## WHAT YOU ARE ASKED TO DO
Only the lines below from the one that holds "### Titre H3" through the one that holds "- Setup the navigation" should appear in the answer, copied exactly, end lines included and pictures omitted.

## DATA EXCERPTS
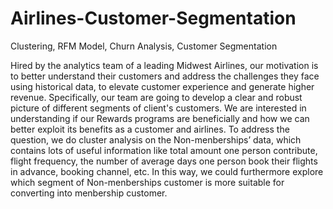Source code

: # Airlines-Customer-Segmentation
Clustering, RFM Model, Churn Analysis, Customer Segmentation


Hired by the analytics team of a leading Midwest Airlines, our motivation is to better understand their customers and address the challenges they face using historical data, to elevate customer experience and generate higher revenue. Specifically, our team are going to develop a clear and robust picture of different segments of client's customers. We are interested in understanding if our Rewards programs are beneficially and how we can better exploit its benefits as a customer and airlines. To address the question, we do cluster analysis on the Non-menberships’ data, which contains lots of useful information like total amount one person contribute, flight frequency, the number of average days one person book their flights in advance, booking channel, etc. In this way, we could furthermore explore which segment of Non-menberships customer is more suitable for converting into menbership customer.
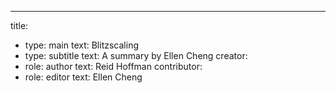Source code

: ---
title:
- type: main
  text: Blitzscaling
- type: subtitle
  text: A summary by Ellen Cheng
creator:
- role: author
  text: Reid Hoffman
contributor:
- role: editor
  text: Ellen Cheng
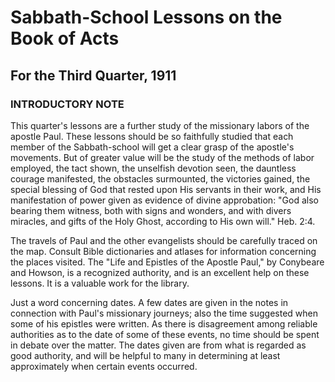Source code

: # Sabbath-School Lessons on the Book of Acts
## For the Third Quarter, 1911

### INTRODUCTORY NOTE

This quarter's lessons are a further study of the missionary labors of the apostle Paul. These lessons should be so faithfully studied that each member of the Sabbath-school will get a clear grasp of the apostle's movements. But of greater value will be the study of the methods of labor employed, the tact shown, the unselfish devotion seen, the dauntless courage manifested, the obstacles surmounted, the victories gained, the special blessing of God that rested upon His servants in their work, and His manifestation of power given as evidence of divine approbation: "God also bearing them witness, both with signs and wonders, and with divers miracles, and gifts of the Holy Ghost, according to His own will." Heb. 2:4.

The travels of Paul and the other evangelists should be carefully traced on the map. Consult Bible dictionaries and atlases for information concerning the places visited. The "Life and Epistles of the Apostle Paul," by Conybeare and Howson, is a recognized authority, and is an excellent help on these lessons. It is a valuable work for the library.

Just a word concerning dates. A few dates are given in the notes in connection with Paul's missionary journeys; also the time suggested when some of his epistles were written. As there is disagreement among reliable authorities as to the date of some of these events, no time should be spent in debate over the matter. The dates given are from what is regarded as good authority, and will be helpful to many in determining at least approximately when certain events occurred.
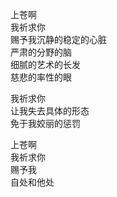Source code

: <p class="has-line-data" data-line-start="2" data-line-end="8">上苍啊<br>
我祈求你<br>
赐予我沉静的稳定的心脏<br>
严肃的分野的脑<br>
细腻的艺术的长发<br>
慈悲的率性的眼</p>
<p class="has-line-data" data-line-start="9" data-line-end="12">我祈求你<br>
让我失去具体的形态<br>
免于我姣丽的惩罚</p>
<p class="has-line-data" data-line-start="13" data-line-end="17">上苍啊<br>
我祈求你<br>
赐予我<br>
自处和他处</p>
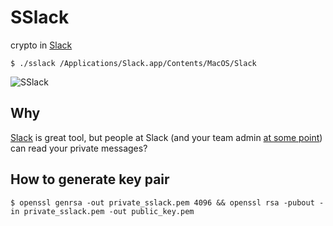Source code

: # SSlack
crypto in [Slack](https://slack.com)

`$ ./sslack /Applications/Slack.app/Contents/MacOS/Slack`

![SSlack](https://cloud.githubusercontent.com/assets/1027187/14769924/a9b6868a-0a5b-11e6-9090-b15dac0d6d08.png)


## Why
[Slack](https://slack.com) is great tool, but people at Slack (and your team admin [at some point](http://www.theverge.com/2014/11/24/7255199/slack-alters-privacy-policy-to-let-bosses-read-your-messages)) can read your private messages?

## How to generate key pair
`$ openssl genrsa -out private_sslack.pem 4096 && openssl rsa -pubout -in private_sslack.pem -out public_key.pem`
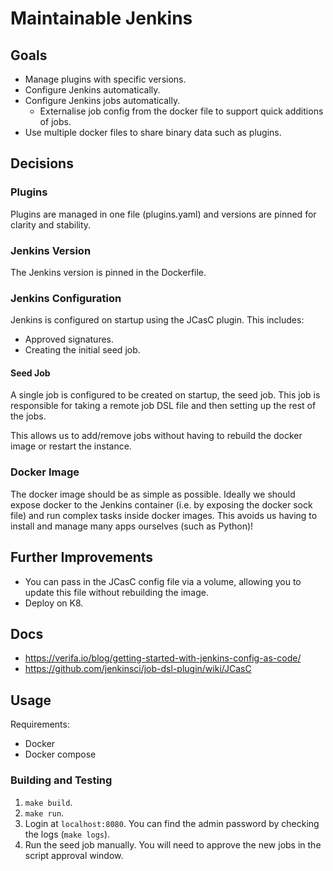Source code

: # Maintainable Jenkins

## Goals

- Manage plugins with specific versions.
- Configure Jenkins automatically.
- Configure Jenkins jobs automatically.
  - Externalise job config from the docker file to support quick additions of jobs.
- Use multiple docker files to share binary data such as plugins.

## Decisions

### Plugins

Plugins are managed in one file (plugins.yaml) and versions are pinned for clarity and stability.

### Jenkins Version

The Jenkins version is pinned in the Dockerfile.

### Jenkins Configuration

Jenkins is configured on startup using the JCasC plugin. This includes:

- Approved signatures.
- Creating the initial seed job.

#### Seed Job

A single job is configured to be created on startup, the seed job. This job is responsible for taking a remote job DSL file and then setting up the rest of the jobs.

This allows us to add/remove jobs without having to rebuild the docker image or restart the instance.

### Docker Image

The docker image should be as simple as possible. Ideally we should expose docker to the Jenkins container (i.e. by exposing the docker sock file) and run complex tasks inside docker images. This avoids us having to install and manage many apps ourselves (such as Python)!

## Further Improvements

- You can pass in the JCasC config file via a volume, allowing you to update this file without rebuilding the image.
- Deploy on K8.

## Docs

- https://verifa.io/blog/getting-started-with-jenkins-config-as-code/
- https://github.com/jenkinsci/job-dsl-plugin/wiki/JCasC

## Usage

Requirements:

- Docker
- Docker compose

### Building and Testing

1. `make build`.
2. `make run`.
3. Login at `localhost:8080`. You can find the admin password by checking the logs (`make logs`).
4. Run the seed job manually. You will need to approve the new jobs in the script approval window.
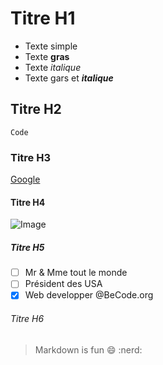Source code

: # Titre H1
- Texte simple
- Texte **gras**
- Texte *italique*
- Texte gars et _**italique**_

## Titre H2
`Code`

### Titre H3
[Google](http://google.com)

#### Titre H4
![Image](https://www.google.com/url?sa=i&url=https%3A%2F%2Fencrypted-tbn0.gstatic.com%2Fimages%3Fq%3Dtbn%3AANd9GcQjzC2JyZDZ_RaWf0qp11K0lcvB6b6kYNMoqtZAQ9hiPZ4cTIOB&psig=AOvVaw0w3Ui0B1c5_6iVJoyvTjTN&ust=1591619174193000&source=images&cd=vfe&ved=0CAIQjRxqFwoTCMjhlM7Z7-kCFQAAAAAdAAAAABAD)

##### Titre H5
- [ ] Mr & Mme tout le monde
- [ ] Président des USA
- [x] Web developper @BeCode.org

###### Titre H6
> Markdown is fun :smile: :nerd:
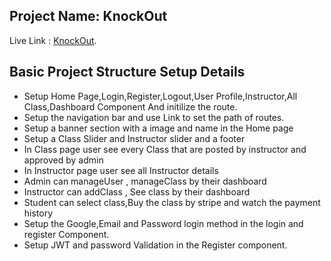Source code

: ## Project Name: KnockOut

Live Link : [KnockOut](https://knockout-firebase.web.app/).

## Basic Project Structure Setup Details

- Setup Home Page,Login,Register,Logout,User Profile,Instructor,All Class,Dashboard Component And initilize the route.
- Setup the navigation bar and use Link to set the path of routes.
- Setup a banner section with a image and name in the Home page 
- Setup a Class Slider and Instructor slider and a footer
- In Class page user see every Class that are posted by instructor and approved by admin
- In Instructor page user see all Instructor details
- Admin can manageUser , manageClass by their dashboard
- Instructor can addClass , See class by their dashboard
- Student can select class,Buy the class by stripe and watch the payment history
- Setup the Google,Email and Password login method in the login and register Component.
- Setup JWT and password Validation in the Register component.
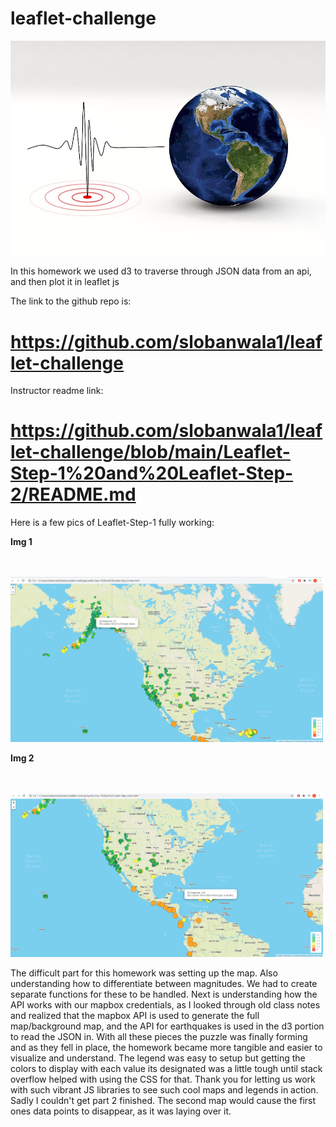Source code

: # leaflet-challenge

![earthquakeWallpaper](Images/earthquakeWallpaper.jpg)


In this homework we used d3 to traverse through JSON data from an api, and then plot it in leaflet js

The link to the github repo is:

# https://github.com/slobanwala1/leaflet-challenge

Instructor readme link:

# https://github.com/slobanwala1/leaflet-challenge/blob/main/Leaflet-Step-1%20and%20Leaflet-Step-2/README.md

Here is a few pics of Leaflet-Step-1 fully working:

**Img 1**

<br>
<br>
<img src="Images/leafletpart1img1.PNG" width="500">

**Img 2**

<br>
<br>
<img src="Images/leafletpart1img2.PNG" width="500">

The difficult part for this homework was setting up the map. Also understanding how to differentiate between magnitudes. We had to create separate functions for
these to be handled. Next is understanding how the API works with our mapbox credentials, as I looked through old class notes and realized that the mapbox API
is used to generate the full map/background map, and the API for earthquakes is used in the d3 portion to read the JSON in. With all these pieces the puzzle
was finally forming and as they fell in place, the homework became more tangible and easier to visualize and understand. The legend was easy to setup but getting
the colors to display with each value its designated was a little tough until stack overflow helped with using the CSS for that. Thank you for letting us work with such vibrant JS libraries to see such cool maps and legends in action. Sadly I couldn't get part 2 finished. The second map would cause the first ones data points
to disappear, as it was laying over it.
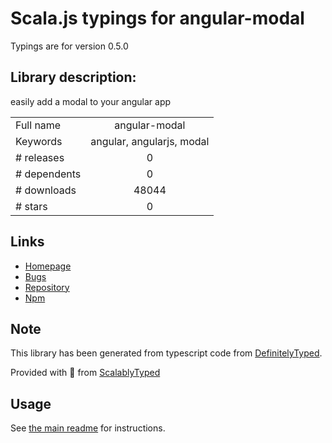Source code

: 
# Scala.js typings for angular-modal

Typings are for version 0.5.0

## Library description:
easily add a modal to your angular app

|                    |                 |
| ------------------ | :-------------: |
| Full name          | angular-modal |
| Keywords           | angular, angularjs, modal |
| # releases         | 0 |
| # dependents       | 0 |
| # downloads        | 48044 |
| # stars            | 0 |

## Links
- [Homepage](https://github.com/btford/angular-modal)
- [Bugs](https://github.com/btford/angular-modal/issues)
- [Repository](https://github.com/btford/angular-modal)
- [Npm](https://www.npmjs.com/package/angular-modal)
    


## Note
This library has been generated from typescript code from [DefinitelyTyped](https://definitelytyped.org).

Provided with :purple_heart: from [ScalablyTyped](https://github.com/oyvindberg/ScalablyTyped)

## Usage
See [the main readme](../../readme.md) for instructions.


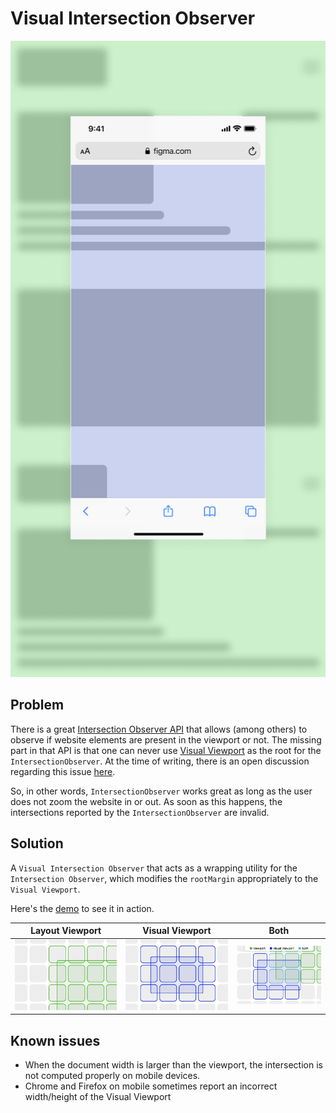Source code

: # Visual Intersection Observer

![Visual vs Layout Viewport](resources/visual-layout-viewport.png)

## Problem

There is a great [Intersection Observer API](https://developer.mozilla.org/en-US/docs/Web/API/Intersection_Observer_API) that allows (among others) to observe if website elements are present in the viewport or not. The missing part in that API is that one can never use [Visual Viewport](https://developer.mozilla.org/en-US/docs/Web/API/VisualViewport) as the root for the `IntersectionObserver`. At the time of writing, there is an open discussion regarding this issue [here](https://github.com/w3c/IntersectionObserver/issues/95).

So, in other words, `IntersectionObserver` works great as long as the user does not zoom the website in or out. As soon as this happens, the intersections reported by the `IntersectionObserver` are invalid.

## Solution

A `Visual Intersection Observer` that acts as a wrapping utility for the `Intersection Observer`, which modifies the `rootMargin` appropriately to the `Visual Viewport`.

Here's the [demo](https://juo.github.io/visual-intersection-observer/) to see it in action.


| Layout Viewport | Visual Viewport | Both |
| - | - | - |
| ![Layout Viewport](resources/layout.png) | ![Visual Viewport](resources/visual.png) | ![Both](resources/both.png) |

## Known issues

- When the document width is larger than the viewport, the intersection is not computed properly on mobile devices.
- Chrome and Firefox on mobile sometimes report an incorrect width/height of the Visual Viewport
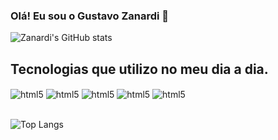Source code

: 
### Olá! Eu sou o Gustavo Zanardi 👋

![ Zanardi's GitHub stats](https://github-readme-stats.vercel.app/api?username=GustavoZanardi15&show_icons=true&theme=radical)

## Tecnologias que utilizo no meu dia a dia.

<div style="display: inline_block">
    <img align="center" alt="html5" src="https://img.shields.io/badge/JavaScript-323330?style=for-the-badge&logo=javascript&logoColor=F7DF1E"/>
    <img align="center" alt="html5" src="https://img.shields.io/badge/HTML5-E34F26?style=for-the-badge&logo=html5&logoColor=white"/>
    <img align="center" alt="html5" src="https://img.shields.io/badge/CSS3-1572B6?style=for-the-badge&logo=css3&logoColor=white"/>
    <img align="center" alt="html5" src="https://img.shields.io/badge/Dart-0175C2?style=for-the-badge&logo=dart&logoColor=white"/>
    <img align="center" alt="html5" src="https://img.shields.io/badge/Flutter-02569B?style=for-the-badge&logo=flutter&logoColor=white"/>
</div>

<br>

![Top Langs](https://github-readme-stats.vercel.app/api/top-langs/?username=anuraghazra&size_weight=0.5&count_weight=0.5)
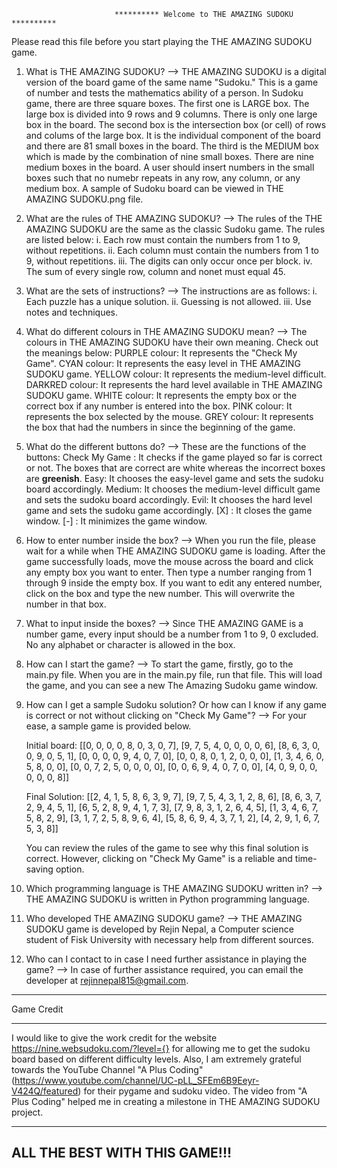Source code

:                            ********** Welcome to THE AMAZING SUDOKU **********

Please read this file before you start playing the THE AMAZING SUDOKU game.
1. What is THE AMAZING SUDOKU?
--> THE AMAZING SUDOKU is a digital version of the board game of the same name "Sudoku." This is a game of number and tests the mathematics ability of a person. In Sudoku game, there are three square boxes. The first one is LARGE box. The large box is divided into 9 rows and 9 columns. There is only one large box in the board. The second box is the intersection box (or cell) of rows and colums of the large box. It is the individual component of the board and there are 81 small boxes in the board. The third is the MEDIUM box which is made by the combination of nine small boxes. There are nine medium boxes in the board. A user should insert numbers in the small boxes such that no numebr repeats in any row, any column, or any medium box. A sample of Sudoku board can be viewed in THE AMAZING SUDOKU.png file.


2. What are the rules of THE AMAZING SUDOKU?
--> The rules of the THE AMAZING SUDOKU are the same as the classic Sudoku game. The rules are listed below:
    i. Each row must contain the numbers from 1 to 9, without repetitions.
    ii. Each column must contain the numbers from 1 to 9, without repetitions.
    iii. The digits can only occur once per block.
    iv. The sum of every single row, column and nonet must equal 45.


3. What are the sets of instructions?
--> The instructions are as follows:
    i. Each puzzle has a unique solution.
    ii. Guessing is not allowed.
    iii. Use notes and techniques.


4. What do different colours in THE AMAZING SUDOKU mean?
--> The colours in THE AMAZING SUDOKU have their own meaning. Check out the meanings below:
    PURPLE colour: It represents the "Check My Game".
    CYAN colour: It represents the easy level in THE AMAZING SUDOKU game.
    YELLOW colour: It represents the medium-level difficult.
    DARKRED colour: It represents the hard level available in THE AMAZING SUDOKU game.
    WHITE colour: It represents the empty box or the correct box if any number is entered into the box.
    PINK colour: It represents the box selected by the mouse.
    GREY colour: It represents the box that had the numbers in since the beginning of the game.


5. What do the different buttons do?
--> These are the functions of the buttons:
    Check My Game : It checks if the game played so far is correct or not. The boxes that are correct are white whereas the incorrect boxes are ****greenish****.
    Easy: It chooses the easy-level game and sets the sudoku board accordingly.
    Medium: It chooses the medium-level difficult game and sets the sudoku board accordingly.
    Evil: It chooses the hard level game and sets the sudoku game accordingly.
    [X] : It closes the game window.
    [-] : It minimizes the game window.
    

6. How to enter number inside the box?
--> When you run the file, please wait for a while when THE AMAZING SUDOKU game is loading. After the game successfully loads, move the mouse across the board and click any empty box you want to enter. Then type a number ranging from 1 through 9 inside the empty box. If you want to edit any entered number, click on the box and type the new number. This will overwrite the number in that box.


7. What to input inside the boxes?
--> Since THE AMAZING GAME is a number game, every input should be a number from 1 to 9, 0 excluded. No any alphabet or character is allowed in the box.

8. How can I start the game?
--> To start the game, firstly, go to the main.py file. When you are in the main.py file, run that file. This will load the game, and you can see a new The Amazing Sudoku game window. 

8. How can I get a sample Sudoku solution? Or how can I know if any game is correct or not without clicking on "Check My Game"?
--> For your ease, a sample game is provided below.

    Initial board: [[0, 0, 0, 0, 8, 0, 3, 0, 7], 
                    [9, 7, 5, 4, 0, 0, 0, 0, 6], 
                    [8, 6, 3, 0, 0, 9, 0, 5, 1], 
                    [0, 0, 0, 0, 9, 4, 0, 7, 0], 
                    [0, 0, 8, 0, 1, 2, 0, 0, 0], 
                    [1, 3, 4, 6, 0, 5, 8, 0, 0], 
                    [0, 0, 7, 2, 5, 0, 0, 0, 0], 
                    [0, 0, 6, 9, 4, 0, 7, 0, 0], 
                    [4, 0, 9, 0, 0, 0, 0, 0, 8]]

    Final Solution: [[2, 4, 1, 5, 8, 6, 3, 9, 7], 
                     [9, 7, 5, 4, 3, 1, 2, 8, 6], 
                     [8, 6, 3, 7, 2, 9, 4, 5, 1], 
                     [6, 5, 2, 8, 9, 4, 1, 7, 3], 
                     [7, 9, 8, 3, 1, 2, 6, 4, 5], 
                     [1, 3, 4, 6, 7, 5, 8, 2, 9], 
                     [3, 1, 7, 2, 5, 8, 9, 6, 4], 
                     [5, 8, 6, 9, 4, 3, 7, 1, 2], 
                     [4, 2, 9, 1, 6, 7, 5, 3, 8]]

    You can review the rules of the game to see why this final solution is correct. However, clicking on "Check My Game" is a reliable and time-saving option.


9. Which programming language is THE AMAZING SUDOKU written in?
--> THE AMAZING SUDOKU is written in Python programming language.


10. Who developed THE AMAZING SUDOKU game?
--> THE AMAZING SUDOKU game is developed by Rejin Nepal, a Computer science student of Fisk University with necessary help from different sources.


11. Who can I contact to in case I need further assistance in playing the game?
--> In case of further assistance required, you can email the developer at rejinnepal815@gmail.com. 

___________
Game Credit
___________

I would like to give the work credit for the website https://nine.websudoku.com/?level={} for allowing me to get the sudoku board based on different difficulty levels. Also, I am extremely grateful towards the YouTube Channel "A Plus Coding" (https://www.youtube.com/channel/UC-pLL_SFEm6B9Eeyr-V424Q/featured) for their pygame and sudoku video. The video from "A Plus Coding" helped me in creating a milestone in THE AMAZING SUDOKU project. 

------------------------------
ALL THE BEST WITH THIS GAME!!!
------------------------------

## WRITTEN RESPONSE
### Titre H3
[Google](http://google.com)

#### Titre H4
![Image](https://www.google.com/url?sa=i&url=https%3A%2F%2Fencrypted-tbn0.gstatic.com%2Fimages%3Fq%3Dtbn%3AANd9GcQjzC2JyZDZ_RaWf0qp11K0lcvB6b6kYNMoqtZAQ9hiPZ4cTIOB&psig=AOvVaw0w3Ui0B1c5_6iVJoyvTjTN&ust=1591619174193000&source=images&cd=vfe&ved=0CAIQjRxqFwoTCMjhlM7Z7-kCFQAAAAAdAAAAABAD)

##### Titre H5
- [ ] Mr & Mme tout le monde
- [ ] Président des USA
- [x] Web developper @BeCode.org

###### Titre H6
> Markdown is fun :smile: :nerd:
Source code

: ## Project Name: KnockOut

Live Link : [KnockOut](https://knockout-firebase.web.app/).

## Basic Project Structure Setup Details

- Setup Home Page,Login,Register,Logout,User Profile,Instructor,All Class,Dashboard Component And initilize the route.
- Setup the navigation bar and use Link to set the path of routes.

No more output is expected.